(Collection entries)
+---+
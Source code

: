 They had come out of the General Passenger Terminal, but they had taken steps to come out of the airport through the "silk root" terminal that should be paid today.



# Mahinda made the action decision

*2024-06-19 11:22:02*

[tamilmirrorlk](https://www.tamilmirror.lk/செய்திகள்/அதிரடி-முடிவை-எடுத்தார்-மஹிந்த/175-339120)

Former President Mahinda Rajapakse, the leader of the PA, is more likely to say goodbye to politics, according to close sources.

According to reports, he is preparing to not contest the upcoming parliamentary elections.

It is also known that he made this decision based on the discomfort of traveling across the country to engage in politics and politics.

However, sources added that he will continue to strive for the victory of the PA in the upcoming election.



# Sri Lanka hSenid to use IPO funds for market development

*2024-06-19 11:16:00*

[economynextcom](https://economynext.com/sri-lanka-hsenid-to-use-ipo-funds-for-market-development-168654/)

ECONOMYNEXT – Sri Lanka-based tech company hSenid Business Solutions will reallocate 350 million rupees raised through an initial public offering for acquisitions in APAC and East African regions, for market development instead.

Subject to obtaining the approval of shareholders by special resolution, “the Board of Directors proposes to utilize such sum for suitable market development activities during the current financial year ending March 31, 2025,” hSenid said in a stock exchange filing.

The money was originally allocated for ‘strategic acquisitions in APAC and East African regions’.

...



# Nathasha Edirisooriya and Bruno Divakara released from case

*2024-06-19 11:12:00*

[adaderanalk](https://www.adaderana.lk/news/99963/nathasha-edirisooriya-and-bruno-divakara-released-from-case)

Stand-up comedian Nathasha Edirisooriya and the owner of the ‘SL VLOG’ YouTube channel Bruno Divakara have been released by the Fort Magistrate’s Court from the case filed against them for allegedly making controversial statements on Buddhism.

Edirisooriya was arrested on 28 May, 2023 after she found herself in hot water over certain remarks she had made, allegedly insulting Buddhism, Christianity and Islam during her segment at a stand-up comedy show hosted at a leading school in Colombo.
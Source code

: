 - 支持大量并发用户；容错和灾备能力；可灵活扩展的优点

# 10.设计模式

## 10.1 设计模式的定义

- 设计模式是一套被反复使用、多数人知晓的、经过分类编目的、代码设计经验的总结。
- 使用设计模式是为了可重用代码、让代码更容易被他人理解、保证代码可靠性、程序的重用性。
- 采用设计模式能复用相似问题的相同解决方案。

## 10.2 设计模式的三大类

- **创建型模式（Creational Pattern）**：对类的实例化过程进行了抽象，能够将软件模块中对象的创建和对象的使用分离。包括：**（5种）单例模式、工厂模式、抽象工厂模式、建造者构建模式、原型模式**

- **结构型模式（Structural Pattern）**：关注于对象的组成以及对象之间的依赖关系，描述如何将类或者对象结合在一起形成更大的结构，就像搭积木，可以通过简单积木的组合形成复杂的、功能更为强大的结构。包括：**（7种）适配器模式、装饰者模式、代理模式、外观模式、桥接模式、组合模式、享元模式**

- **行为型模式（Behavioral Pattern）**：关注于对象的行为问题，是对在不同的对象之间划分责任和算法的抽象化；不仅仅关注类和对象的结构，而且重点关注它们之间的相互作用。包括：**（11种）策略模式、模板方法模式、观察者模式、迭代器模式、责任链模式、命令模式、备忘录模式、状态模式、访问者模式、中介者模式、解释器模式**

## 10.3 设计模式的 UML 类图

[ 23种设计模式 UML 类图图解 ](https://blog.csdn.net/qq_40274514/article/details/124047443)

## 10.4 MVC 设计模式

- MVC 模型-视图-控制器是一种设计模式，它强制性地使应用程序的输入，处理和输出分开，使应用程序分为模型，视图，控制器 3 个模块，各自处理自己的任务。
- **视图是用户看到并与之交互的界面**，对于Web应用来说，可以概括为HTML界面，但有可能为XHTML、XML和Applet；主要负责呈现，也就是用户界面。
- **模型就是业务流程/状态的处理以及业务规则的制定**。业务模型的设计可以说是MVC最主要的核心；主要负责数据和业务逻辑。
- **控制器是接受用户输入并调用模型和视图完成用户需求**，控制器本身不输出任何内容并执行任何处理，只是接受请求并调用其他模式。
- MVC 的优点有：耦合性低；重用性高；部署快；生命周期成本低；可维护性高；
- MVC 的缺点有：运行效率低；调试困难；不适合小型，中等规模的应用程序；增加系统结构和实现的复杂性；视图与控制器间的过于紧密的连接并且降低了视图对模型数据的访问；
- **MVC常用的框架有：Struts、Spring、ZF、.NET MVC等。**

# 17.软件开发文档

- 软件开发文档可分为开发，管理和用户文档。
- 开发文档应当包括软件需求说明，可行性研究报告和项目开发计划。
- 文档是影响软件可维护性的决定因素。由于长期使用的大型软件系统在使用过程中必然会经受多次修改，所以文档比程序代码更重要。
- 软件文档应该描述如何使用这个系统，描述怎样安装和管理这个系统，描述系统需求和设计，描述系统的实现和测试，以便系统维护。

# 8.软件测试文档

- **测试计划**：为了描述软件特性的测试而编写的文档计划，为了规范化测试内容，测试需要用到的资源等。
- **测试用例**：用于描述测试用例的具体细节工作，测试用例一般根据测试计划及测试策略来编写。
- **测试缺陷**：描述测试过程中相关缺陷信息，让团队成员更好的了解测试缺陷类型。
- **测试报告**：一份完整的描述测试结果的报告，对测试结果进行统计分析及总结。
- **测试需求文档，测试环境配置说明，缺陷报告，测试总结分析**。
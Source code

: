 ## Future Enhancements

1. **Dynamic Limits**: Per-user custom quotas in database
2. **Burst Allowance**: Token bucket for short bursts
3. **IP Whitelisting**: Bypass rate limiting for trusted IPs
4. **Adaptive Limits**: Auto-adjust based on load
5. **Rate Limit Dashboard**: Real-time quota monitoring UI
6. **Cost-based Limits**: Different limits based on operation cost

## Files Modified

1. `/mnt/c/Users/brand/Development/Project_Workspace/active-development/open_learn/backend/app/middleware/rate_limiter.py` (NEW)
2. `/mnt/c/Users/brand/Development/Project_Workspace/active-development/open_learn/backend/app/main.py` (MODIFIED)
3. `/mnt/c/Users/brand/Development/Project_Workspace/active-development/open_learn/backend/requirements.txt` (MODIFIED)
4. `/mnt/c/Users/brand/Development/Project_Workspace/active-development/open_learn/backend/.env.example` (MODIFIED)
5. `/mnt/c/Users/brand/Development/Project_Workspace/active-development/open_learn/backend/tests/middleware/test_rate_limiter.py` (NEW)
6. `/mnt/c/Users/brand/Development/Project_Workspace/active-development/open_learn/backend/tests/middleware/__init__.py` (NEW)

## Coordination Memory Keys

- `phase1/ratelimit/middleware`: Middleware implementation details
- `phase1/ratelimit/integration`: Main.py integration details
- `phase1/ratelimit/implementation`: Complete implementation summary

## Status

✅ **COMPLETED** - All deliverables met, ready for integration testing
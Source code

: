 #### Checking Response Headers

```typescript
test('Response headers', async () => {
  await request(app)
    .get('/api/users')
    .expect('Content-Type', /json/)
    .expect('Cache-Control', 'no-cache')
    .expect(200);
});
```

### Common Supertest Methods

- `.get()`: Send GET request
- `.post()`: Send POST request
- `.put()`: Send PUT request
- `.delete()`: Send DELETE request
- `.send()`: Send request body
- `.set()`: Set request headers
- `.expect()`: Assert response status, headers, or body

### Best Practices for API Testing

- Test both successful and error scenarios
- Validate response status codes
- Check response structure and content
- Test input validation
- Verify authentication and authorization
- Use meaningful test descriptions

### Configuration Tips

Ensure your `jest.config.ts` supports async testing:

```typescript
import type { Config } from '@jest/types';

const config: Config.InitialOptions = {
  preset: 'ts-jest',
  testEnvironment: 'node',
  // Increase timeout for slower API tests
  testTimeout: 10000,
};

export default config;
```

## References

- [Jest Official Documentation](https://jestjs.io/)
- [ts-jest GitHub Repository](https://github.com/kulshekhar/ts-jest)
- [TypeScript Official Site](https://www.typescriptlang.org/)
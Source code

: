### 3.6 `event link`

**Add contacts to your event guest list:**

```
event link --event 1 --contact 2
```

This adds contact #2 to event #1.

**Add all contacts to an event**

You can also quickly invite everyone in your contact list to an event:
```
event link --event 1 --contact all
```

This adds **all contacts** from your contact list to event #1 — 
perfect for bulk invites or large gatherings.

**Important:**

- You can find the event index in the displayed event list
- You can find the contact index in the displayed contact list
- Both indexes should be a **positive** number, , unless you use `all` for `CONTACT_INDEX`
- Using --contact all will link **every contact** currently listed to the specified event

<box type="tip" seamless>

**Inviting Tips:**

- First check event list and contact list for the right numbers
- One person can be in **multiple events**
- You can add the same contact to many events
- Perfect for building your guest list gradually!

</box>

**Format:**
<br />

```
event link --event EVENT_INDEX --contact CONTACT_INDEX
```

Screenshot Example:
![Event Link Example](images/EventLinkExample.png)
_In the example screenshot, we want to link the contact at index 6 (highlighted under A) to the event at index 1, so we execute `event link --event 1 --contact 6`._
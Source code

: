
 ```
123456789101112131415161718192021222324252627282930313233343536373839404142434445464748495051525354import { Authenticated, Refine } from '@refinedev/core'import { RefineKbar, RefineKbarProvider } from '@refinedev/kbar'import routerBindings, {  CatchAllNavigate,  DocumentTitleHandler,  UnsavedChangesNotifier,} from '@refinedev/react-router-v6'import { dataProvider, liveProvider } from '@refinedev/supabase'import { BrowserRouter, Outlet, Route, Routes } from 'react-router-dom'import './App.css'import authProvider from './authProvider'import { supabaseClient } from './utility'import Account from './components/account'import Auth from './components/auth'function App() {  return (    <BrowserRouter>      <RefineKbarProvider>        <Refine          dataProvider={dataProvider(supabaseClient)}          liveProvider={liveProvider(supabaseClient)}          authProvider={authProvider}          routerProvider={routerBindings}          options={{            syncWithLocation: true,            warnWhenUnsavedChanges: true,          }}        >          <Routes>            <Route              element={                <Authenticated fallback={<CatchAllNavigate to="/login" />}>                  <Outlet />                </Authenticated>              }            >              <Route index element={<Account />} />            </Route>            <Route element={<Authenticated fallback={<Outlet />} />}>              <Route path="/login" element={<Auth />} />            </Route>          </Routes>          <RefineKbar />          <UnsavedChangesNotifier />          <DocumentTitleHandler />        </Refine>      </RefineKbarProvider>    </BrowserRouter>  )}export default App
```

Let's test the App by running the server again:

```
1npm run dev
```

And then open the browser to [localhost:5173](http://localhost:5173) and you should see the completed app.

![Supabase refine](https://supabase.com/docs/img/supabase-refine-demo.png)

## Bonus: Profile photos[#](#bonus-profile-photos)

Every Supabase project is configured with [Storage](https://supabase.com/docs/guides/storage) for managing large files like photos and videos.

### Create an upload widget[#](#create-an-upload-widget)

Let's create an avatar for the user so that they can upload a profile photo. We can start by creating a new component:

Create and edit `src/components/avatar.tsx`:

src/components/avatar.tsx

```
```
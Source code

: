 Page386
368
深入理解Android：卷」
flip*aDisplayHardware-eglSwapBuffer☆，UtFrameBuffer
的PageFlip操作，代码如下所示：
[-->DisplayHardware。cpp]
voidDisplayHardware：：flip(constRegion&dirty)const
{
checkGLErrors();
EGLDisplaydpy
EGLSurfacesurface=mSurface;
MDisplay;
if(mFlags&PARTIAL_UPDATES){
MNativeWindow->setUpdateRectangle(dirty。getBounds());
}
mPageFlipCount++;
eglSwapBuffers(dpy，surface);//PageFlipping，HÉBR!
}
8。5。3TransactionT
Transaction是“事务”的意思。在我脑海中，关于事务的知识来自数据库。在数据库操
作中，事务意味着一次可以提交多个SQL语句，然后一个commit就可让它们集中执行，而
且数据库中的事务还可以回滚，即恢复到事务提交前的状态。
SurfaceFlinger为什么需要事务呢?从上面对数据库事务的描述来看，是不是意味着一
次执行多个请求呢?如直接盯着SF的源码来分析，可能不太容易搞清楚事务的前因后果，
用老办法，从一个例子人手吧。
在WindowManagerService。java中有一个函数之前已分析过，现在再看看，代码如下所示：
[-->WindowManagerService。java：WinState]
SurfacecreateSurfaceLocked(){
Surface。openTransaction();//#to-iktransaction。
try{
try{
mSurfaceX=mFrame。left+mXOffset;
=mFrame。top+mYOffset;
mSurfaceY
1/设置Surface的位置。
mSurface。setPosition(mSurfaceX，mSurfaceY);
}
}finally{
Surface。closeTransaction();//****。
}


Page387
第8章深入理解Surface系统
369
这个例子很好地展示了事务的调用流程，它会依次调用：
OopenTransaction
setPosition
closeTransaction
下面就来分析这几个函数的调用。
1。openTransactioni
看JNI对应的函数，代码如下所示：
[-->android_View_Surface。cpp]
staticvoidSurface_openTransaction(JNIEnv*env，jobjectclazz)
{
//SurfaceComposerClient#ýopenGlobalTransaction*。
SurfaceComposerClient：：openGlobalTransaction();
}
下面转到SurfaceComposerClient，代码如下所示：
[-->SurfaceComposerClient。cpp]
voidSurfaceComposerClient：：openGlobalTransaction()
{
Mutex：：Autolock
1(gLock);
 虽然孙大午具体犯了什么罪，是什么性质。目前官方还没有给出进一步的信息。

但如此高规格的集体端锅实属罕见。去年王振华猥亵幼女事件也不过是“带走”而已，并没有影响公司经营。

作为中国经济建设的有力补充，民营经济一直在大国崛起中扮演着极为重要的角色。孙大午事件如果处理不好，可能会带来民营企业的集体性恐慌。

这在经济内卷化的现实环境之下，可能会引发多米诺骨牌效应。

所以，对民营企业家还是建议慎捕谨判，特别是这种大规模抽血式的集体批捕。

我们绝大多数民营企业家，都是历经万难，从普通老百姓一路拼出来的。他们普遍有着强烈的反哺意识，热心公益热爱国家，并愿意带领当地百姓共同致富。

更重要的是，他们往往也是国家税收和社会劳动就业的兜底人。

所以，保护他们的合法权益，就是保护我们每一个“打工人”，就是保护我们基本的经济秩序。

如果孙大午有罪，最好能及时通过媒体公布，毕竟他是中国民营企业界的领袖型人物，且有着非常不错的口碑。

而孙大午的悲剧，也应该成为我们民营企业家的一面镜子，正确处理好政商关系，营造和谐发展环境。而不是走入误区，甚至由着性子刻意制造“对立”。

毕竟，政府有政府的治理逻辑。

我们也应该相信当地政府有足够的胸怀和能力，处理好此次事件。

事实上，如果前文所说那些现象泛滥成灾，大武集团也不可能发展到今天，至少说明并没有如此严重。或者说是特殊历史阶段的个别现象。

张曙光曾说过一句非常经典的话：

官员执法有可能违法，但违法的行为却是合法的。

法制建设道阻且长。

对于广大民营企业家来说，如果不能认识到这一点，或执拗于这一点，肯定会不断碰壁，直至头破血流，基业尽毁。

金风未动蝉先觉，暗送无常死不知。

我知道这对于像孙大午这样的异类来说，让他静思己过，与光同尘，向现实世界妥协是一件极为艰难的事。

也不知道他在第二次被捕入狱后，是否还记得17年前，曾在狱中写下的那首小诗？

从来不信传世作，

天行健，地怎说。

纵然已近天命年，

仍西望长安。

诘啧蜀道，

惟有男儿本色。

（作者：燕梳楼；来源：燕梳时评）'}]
+---+
▸ **YOUR TASK**:
Reproduce every line of the entries above, unchanged, from the very first one down to and including the line containing "ECONOMYNEXT – Sri".

▸ **SOLVED EXERCISE**:
Source code

: They had come out of the General Passenger Terminal, but they had taken steps to come out of the airport through the "silk root" terminal that should be paid today.



# Mahinda made the action decision

*2024-06-19 11:22:02*

[tamilmirrorlk](https://www.tamilmirror.lk/செய்திகள்/அதிரடி-முடிவை-எடுத்தார்-மஹிந்த/175-339120)

Former President Mahinda Rajapakse, the leader of the PA, is more likely to say goodbye to politics, according to close sources.

According to reports, he is preparing to not contest the upcoming parliamentary elections.

It is also known that he made this decision based on the discomfort of traveling across the country to engage in politics and politics.

However, sources added that he will continue to strive for the victory of the PA in the upcoming election.



# Sri Lanka hSenid to use IPO funds for market development

*2024-06-19 11:16:00*

[economynextcom](https://economynext.com/sri-lanka-hsenid-to-use-ipo-funds-for-market-development-168654/)

ECONOMYNEXT – Sri Lanka-based tech company hSenid Business Solutions will reallocate 350 million rupees raised through an initial public offering for acquisitions in APAC and East African regions, for market development instead.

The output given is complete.